Number 6: Grow your own food. So this one may not be applicable to everyone. I understand that there’s usually not much access to a garden or veggie patch for most people. However, if you do, why not grow your own? You may have to spend a little bit of money to get your veggie patch sorted with the right seeds etc, but it really is a great way to help the environment. Even if you don’t have much space, how about little pots with lettuce, beans or a tomato plant in? These are great for kids and usually grow quickly. Think about it; there’s no waste from packaging, little to no energy needed for transport and if you grow your veg organically, you won’t use any harmful chemicals in the form of fertilisers which would be detrimental to the soil.
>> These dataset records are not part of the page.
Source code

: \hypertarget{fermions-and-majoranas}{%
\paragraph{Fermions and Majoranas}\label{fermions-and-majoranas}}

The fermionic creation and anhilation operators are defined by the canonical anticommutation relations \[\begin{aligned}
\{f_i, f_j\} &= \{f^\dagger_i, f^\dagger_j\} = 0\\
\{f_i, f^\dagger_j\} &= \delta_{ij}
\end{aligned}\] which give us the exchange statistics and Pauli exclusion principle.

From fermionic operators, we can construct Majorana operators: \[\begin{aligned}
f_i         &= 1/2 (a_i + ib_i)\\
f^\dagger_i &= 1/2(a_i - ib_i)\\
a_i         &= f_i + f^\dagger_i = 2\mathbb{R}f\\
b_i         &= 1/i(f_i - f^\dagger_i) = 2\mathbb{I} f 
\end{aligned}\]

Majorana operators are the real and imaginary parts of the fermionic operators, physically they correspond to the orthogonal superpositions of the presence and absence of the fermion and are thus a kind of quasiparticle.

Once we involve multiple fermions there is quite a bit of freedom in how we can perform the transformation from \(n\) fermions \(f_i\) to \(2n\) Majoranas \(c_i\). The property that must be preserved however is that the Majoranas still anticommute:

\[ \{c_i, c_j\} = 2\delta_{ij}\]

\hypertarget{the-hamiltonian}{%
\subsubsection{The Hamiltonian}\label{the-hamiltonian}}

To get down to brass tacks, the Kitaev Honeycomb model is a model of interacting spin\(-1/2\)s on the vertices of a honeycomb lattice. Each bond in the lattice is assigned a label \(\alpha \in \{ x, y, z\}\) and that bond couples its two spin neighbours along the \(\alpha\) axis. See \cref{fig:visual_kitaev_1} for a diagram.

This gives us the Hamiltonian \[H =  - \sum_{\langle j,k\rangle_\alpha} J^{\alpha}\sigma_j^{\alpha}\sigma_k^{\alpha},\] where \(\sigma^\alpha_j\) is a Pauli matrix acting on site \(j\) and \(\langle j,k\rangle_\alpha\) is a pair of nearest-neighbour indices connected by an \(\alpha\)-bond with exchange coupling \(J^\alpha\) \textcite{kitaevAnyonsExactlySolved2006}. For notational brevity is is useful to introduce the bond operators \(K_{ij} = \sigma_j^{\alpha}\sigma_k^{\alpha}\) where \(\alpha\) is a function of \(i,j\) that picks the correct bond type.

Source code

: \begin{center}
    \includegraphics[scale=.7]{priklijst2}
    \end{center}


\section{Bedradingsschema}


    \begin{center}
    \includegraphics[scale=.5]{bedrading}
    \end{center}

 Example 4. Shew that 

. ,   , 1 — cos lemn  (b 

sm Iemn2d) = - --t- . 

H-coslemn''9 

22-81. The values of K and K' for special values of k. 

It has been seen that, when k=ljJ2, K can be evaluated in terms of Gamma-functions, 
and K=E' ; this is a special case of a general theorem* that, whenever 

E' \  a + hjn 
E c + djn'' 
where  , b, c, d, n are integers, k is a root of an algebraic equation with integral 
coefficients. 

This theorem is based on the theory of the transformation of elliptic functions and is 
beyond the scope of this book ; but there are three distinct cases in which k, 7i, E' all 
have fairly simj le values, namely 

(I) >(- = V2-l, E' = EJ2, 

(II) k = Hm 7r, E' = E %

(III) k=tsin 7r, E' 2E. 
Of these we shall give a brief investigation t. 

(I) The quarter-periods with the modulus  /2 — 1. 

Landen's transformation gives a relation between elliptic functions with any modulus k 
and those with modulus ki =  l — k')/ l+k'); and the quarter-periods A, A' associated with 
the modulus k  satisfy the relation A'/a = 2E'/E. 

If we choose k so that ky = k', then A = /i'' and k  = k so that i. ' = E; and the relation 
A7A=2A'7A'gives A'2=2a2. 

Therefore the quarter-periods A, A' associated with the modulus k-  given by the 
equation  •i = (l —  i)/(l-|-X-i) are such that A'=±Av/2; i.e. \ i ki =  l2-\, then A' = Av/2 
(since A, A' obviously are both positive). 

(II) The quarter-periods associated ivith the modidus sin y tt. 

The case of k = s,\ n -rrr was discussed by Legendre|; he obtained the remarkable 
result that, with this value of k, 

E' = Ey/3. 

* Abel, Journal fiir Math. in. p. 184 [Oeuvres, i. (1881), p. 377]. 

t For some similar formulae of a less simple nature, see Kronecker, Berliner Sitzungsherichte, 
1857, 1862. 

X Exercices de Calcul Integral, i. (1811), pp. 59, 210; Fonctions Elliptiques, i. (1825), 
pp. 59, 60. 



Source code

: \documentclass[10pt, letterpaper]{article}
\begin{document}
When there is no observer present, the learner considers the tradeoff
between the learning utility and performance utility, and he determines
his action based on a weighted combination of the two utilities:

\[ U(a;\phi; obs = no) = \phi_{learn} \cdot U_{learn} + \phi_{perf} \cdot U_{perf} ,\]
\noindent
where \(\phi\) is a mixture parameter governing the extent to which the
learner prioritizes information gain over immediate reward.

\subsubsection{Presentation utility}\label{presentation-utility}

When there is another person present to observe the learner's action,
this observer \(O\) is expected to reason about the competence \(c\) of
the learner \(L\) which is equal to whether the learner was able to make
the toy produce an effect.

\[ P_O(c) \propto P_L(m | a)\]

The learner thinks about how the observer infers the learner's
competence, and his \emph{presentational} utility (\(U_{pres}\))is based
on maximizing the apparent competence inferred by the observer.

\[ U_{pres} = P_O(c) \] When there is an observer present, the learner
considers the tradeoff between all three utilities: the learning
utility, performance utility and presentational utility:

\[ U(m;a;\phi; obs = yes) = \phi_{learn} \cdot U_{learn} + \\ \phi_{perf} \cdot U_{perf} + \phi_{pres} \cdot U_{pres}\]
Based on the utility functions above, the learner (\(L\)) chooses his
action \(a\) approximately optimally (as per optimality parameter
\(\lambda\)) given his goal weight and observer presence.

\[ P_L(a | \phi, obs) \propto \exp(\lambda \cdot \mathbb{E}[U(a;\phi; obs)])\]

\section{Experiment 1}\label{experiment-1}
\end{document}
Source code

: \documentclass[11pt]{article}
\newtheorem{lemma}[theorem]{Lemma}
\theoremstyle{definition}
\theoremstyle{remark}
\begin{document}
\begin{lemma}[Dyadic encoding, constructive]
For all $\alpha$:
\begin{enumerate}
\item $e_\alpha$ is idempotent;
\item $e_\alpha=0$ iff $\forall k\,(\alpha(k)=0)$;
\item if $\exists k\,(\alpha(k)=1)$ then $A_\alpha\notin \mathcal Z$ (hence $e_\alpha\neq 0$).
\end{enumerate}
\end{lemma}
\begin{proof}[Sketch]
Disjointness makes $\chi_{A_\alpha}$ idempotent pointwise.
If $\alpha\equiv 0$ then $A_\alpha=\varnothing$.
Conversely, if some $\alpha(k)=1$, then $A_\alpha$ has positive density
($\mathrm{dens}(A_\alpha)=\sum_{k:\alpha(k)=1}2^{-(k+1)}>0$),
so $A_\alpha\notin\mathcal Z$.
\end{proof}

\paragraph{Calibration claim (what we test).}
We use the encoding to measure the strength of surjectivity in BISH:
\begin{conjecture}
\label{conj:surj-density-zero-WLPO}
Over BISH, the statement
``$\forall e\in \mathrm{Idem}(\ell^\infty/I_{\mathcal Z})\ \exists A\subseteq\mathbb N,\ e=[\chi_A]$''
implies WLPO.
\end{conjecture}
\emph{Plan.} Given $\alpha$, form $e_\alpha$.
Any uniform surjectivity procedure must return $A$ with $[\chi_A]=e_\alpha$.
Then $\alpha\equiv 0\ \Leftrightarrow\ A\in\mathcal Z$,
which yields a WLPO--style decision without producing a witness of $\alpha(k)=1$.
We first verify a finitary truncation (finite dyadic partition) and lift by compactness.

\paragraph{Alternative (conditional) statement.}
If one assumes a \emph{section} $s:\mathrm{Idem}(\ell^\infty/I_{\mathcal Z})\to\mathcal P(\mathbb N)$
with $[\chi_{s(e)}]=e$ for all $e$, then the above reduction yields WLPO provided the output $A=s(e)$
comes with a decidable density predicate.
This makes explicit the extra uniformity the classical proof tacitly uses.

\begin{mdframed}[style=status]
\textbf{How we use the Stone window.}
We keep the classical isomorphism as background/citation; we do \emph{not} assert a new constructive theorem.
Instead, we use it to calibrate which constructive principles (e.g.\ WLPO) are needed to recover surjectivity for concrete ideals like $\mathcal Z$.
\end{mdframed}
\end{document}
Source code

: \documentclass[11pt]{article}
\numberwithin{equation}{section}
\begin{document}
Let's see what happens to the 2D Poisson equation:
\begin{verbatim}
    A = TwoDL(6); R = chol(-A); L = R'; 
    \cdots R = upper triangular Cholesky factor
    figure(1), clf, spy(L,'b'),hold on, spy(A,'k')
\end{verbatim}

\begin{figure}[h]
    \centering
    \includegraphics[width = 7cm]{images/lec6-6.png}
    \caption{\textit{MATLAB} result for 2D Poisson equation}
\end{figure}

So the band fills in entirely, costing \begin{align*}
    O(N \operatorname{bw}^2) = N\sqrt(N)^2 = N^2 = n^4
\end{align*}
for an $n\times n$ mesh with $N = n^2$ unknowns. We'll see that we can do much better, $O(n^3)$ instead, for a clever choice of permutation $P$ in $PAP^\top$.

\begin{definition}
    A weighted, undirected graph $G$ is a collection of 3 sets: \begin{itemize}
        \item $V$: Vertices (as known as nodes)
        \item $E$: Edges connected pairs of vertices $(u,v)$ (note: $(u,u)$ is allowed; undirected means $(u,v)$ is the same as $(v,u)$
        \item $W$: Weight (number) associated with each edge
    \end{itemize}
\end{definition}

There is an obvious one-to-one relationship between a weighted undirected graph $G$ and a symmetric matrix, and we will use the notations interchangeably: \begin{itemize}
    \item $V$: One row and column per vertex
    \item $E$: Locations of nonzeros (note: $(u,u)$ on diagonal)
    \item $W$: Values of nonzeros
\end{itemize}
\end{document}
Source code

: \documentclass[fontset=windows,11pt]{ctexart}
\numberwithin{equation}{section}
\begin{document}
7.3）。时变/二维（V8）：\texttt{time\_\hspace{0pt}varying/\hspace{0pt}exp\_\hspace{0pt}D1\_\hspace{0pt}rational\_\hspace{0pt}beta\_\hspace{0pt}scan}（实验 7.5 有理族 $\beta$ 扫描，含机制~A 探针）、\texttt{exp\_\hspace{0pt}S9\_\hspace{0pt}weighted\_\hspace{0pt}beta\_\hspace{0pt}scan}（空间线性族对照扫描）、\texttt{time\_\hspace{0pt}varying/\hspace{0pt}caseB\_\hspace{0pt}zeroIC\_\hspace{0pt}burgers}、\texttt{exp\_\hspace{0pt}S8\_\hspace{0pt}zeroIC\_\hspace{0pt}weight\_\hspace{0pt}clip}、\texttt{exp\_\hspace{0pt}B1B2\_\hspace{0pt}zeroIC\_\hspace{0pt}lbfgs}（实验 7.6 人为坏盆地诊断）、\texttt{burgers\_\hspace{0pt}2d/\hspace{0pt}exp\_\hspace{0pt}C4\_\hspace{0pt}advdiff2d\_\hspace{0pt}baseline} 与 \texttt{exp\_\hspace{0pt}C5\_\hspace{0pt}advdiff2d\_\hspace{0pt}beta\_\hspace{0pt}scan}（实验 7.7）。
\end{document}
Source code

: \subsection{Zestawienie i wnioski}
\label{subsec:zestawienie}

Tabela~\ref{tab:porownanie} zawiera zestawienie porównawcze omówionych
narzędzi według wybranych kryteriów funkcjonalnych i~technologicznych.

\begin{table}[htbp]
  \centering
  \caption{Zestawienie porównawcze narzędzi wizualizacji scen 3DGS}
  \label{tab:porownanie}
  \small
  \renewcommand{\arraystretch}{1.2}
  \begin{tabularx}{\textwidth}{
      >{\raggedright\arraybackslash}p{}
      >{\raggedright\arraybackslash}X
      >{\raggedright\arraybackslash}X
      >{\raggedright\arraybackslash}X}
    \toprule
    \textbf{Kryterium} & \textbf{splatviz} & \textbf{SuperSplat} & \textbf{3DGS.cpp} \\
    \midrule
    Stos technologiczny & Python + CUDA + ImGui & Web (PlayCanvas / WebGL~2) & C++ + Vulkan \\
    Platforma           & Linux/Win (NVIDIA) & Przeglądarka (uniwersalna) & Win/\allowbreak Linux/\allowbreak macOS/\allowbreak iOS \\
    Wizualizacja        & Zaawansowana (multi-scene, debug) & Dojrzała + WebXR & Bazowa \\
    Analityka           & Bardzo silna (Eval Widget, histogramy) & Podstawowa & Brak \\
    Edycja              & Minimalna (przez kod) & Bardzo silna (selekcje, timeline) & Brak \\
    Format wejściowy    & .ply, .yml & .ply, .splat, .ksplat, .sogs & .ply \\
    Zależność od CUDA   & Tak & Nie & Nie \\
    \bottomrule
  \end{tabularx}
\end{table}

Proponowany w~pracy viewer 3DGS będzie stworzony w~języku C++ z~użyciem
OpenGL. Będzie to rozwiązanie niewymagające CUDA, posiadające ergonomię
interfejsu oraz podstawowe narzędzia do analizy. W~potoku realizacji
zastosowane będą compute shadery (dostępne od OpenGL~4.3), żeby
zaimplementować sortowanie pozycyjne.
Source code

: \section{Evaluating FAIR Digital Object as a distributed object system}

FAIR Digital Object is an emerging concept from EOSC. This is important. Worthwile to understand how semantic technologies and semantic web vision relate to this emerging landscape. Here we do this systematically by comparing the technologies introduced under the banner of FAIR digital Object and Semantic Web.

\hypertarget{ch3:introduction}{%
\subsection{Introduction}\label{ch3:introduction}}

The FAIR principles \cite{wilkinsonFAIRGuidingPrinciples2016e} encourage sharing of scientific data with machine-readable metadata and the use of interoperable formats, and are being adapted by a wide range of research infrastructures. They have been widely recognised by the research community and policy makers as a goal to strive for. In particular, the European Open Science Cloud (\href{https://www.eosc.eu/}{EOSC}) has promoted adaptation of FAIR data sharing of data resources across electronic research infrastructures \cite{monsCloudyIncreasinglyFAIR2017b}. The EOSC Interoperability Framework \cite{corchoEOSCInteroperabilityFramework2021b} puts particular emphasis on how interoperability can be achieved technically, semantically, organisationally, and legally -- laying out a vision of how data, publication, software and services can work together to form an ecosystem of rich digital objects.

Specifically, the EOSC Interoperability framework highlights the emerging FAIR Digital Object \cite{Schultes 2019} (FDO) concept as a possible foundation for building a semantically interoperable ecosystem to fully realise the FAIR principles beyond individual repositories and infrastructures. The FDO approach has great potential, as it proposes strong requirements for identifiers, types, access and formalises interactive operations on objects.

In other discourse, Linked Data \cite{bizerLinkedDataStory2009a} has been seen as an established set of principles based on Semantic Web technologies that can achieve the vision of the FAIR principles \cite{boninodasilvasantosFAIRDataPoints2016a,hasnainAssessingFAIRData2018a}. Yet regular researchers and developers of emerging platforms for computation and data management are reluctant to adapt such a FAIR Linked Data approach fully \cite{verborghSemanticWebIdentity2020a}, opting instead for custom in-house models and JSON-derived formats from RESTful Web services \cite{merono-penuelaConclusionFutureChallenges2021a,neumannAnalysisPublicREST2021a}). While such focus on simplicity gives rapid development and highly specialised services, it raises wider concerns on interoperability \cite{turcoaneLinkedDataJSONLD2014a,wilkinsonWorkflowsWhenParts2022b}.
You’ll also save money in the long run, and can even sell on surplus stock (or give it away if you’re feeling nice).
I know that not all of these are realistic for everyone. But changing your habits slightly to be thriftier (not wasteful) would not only really benefit our environment, but also your bank account. Most suggestions show that if you try to be environmentally friendly, you also save money. To me it’s a no brainer.
Plus, you can always give yourself the nickname ‘Thrifty Cent’.